TASK GOAL ::
In how many lines of the records does "您可以参考以下表格" appear? Answer with one number.

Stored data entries
== Segment start ==
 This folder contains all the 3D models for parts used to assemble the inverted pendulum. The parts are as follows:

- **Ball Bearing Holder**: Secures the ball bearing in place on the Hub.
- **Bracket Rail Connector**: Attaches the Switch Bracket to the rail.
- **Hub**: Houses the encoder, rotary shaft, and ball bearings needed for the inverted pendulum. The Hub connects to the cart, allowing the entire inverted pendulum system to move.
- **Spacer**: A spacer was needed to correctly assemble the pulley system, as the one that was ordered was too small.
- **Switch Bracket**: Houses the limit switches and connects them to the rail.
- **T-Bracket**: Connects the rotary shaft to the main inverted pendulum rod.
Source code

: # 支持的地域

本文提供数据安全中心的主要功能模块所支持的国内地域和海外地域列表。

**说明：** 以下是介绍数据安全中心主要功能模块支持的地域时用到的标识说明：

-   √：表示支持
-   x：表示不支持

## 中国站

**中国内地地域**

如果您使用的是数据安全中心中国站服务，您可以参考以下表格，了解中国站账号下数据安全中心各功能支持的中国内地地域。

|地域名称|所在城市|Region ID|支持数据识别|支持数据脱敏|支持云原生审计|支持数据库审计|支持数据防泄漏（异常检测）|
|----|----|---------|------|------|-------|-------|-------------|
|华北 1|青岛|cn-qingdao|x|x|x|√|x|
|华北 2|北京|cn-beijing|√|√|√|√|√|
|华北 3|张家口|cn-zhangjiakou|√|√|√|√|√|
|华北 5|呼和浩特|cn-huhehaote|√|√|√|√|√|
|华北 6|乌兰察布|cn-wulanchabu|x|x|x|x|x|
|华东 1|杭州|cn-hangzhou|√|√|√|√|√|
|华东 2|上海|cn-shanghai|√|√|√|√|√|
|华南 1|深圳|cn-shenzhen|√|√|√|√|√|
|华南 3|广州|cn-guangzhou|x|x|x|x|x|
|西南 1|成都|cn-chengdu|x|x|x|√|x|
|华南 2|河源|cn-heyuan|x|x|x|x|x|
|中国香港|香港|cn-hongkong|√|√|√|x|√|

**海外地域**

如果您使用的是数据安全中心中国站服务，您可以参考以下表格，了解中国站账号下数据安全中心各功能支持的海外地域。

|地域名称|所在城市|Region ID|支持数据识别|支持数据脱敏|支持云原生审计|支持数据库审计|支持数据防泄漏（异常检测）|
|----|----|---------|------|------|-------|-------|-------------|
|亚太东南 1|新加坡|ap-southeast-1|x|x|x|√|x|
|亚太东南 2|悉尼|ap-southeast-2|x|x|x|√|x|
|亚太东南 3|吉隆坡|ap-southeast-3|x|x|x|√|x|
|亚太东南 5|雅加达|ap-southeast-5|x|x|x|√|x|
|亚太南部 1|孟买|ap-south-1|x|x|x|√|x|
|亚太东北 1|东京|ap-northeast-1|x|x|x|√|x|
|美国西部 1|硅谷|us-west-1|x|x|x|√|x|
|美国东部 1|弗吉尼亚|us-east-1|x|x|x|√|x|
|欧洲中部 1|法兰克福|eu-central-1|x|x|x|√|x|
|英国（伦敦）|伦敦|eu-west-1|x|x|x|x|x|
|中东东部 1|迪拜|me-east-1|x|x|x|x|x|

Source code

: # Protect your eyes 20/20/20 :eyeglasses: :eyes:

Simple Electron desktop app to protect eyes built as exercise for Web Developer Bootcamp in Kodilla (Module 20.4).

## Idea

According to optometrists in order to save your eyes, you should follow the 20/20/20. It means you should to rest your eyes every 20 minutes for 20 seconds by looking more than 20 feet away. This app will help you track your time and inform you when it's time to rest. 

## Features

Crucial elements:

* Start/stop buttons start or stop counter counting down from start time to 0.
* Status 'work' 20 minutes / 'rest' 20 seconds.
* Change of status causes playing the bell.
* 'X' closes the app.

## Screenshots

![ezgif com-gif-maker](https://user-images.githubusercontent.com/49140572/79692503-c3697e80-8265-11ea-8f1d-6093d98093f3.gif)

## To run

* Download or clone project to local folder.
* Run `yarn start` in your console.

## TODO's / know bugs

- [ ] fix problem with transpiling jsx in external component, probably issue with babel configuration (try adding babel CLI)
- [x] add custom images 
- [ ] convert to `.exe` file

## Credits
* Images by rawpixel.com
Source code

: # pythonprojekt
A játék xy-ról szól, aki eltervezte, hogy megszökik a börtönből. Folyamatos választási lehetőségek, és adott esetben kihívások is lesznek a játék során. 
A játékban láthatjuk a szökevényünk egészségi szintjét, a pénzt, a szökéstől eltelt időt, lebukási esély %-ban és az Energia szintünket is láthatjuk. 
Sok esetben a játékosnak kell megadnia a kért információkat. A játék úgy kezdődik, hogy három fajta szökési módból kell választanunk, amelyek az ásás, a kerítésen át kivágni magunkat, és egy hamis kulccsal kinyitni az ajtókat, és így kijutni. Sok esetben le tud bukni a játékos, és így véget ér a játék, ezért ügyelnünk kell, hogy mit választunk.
== Segment end ==
THE ANSWER ::
2